By Vicki Needham - 10/29/12 09:08 PM EDT
The biggest and most immediate concern, although it hasn't increased since the July survey, is the looming fiscal cliff of tax increases and spending cuts that could go into effect next year if Congress and the White House fail to reach an agreement.
President Obama and some lawmakers have indicated that they expect a short-term deal to get them through until next summer, when a broader agreement can be crafted.
Meanwhile, about 80 percent reported that their wages and salaries have been unchanged, more than two-thirds reported that employment has remained unchanged and more than half expect employment to remain unchanged over the next six months.
Overall, only 17 percent reported rising wages and salaries, compared with 25 percent in July, while none reported falling incomes.
Meanwhile, about 18 percent reported rising employment, down from 22 percent in the July survey.
The panelists continue their stable outlook concerning employment over the next six months, with about 55 percent saying their employment levels are likely to remain unchanged, while 28 percent expect increases.

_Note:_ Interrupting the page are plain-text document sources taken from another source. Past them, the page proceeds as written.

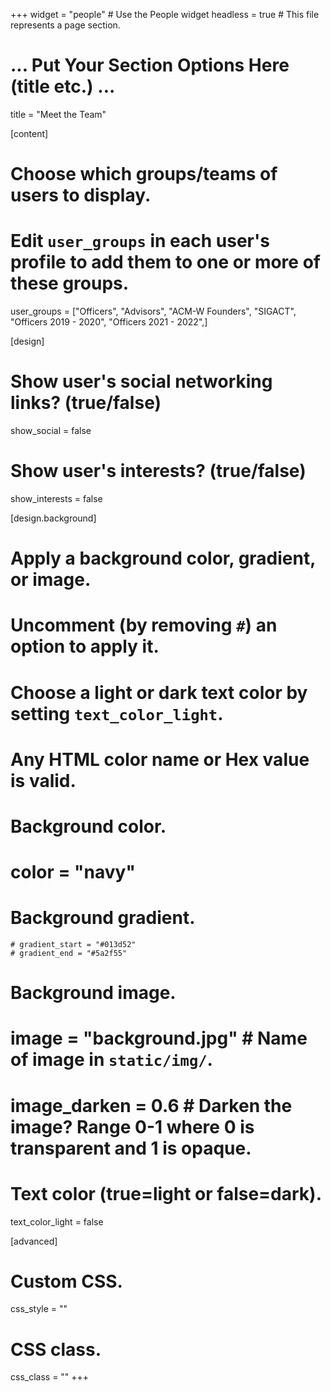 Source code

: +++
widget = "people"  # Use the People widget
headless = true  # This file represents a page section.

# ... Put Your Section Options Here (title etc.) ...
title = "Meet the Team"


[content]
  # Choose which groups/teams of users to display.
  #   Edit `user_groups` in each user's profile to add them to one or more of these groups.
  user_groups = ["Officers", "Advisors", "ACM-W Founders", "SIGACT",
  "Officers 2019 - 2020", "Officers 2021 - 2022",]

[design]
  # Show user's social networking links? (true/false)
  show_social = false

  # Show user's interests? (true/false)
  show_interests = false

[design.background]
  # Apply a background color, gradient, or image.
  #   Uncomment (by removing `#`) an option to apply it.
  #   Choose a light or dark text color by setting `text_color_light`.
  #   Any HTML color name or Hex value is valid.
  
  # Background color.
  # color = "navy"
  
  # Background gradient.
    # gradient_start = "#013d52"
    # gradient_end = "#5a2f55"

  
  # Background image.
  # image = "background.jpg"  # Name of image in `static/img/`.
  # image_darken = 0.6  # Darken the image? Range 0-1 where 0 is transparent and 1 is opaque.

  # Text color (true=light or false=dark).
  text_color_light = false
  
[advanced]
 # Custom CSS. 
 css_style = ""
 
 # CSS class.
 css_class = ""
+++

About 14 percent expect their firm to shed jobs through attrition, while 3 percent say firings would happen through significant layoffs.
On an optimistic note, 31 percent reported rising capital expenditures up from 20 percent in the last survey, although almost two-thirds of the panelists reported unchanged levels.
About 61 percent said capital spending has remained the same over the past three months.
During the past several months, concerns about the European crisis have dropped, with about 34 percent saying it has directly led to a decrease in their company’s sales year-to-date, much less than the 47 percent who reported that in July.
Still, about 60 percent say their sales have stayed the same, up from the 51 percent this summer.
With the labor market stagnating, about 58 percent of businesses reported unchanged profit margins over the past three months, while 27 percent reported rising profit margins and 15 percent said they were falling — all similar to July's levels, suggesting stability.
Meanwhile, businesses don't expect the third round of quantitative easing by the Federal Reserve to indirectly affect their company’s sales over the next six months.
The central bank said they would buy up $40 billion in mortgage-backed securities a month until the job market significantly improves.